I recently sent a great article about raising funding as a first-time founder to my friend and colleague at the startup I work for. After the link I added, “Do you want me to keep sending you stuff like this? I'm not offended by No.”
Those last five words sprung from my fingertips naturally and unconsciously, but I stared at them for a while before pressing send. These words signaled an important development in my personal growth.
No can hurt. Really bad.
When I got cut from the soccer team as a sophomore, I laid on the floor of my room and cried.
When I threw the last turnover and lost the last game of my college ultimate career the message “You’re not good enough” came in loud and clear. I cried then, too.
As an insurance salesman, I had more people hang up on me in one year than I thought I’d experience in my entire life.
But, every time I got back up, dusted myself off, and kept on plugging away.
And that is what will come to ultimately define me.
When you’ve gotten back up enough times after being spurned, you’ll come to realize your own invincibility. That you have the courage, fortitude and experience to make the rejections bounce right off of you.
After that, things will really start to change. That self-belief makes you more attractive to employers, potential lovers, and teammates. They will feed off of the charisma that is borne from authentic, balanced confidence and reasonable expectations.

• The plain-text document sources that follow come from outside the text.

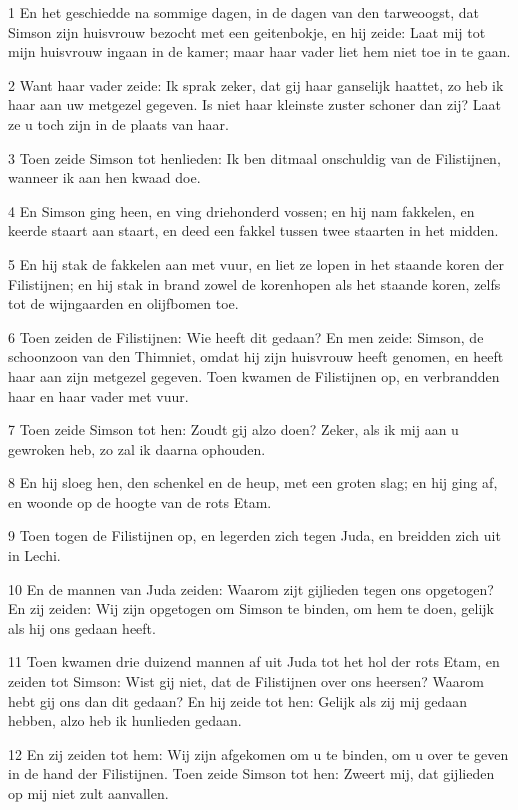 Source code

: \par 1 En het geschiedde na sommige dagen, in de dagen van den tarweoogst, dat Simson zijn huisvrouw bezocht met een geitenbokje, en hij zeide: Laat mij tot mijn huisvrouw ingaan in de kamer; maar haar vader liet hem niet toe in te gaan.
\par 2 Want haar vader zeide: Ik sprak zeker, dat gij haar ganselijk haattet, zo heb ik haar aan uw metgezel gegeven. Is niet haar kleinste zuster schoner dan zij? Laat ze u toch zijn in de plaats van haar.
\par 3 Toen zeide Simson tot henlieden: Ik ben ditmaal onschuldig van de Filistijnen, wanneer ik aan hen kwaad doe.
\par 4 En Simson ging heen, en ving driehonderd vossen; en hij nam fakkelen, en keerde staart aan staart, en deed een fakkel tussen twee staarten in het midden.
\par 5 En hij stak de fakkelen aan met vuur, en liet ze lopen in het staande koren der Filistijnen; en hij stak in brand zowel de korenhopen als het staande koren, zelfs tot de wijngaarden en olijfbomen toe.
\par 6 Toen zeiden de Filistijnen: Wie heeft dit gedaan? En men zeide: Simson, de schoonzoon van den Thimniet, omdat hij zijn huisvrouw heeft genomen, en heeft haar aan zijn metgezel gegeven. Toen kwamen de Filistijnen op, en verbrandden haar en haar vader met vuur.
\par 7 Toen zeide Simson tot hen: Zoudt gij alzo doen? Zeker, als ik mij aan u gewroken heb, zo zal ik daarna ophouden.
\par 8 En hij sloeg hen, den schenkel en de heup, met een groten slag; en hij ging af, en woonde op de hoogte van de rots Etam.
\par 9 Toen togen de Filistijnen op, en legerden zich tegen Juda, en breidden zich uit in Lechi.
\par 10 En de mannen van Juda zeiden: Waarom zijt gijlieden tegen ons opgetogen? En zij zeiden: Wij zijn opgetogen om Simson te binden, om hem te doen, gelijk als hij ons gedaan heeft.
\par 11 Toen kwamen drie duizend mannen af uit Juda tot het hol der rots Etam, en zeiden tot Simson: Wist gij niet, dat de Filistijnen over ons heersen? Waarom hebt gij ons dan dit gedaan? En hij zeide tot hen: Gelijk als zij mij gedaan hebben, alzo heb ik hunlieden gedaan.
\par 12 En zij zeiden tot hem: Wij zijn afgekomen om u te binden, om u over te geven in de hand der Filistijnen. Toen zeide Simson tot hen: Zweert mij, dat gijlieden op mij niet zult aanvallen.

That’s why those five words meant so much to me. Now don’t get me wrong, it’s not a monster that I’ve slain. It would be ridiculous to equate sharing an article with some of the other “No”s I’ve faced.
But it’s a step in the right direction, down a path that I’m excited to travel.
If you need some inspiration, go watch Jia Jiang’s 100 Days of Rejection TED Talk, but, honestly, the best way to learn is through experience. So go out there and hear some Nos.